New FCC Chairman Ajit Pai has already proven to be a breath of fresh air for broadcasters, pushing hard to retire outdated regulations and bend an ear to the concerns of our industry.
One simple change with far-reaching impact is that Pai now makes public the text of proposals and orders that the FCC will consider some three weeks in advance of Commission meetings. This reverses a longtime practice of keeping those items under cloak. Pai’s FCC, which has two openings before it is fully staffed with Commissioners from both parties, has moved swiftly over the last four months.
In his words, the FCC has “modernized our interpretation of our equal employment opportunity rules to account for the way that people actually look for jobs today.” Those changes affect our member stations and are covered in a post from the IBA’s Washington counsel Dave Oxenford in today’s Monday Memo.
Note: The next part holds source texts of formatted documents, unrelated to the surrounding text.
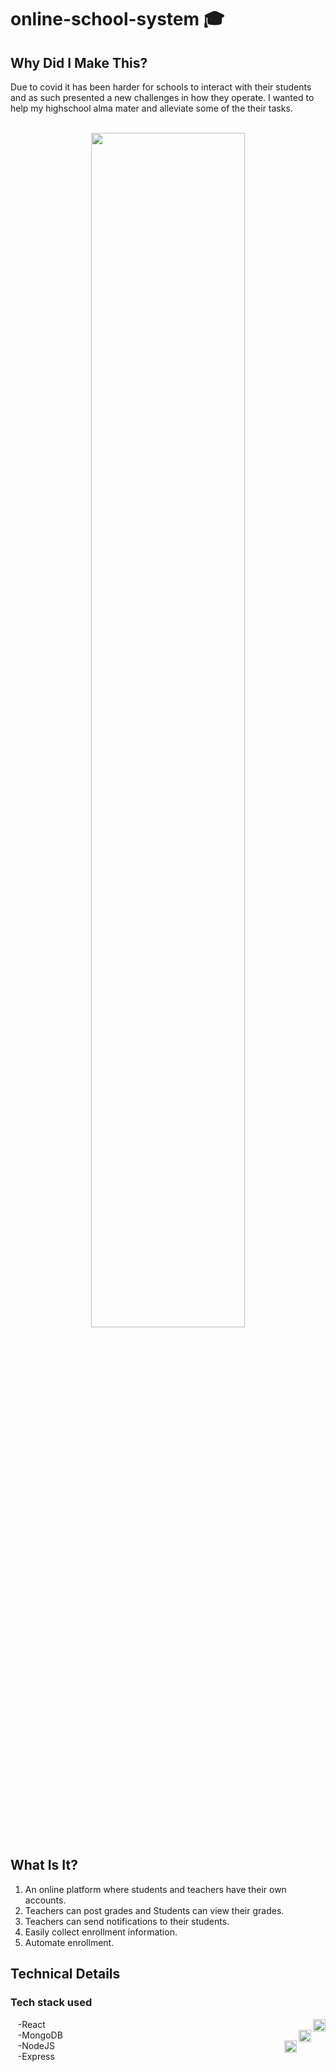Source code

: # online-school-system 🎓

## Why Did I Make This?
Due to covid it has been harder for schools to interact with their students and as such presented a new challenges in how they operate.
I wanted to help my highschool alma mater and alleviate some of the their tasks. 
<br/>
<br/>

<p align="center">
<img align="center" width="70%" src="https://user-images.githubusercontent.com/61579578/92138732-5a179000-ee41-11ea-8ea5-5e93a4954a92.PNG" />
</p>

## What Is It?
1. An online platform where students and teachers have their own accounts.
2. Teachers can post grades and Students can view their grades.
3. Teachers can send notifications to their students.
4. Easily collect enrollment information.
5. Automate enrollment.

## Technical Details
### Tech stack used
    -React  <img align="right" width="20px" src="https://img.icons8.com/nolan/64/react-native.png"/> <br/>
    -MongoDB <img align="right" width="20px" src="https://img.icons8.com/color/48/000000/mongodb.png"/> <br/>
    -NodeJS <img align="right" width="20px" src="https://img.icons8.com/color/48/000000/nodejs.png"/> <br/>
    -Express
In Television, the Pai FCC has pledged to move quickly to consider broadcast industry requests that next-generation ATSC 3.0 broadcasts be made voluntary and permissible over the public airwaves. The IP-based next-gen standard will revolutionize the way TV broadcasters communicate, since it can merge broadcast with broadband – or “over-the-air” with “over-the-top” services.
Now that the Spectrum Auction is completed, attention turns to the repack of TV station channels throughout the country. While the number of Indiana broadcasters who chose to sell their spectrum was relatively small, we remain concerned about the repack of stations, the available resources to do that, and the extremely compressed 39-month timeline – since some FM stations could be affected by TV tower and channel moves, if they share the same tower with a TV broadcaster who must relocate to a different channel.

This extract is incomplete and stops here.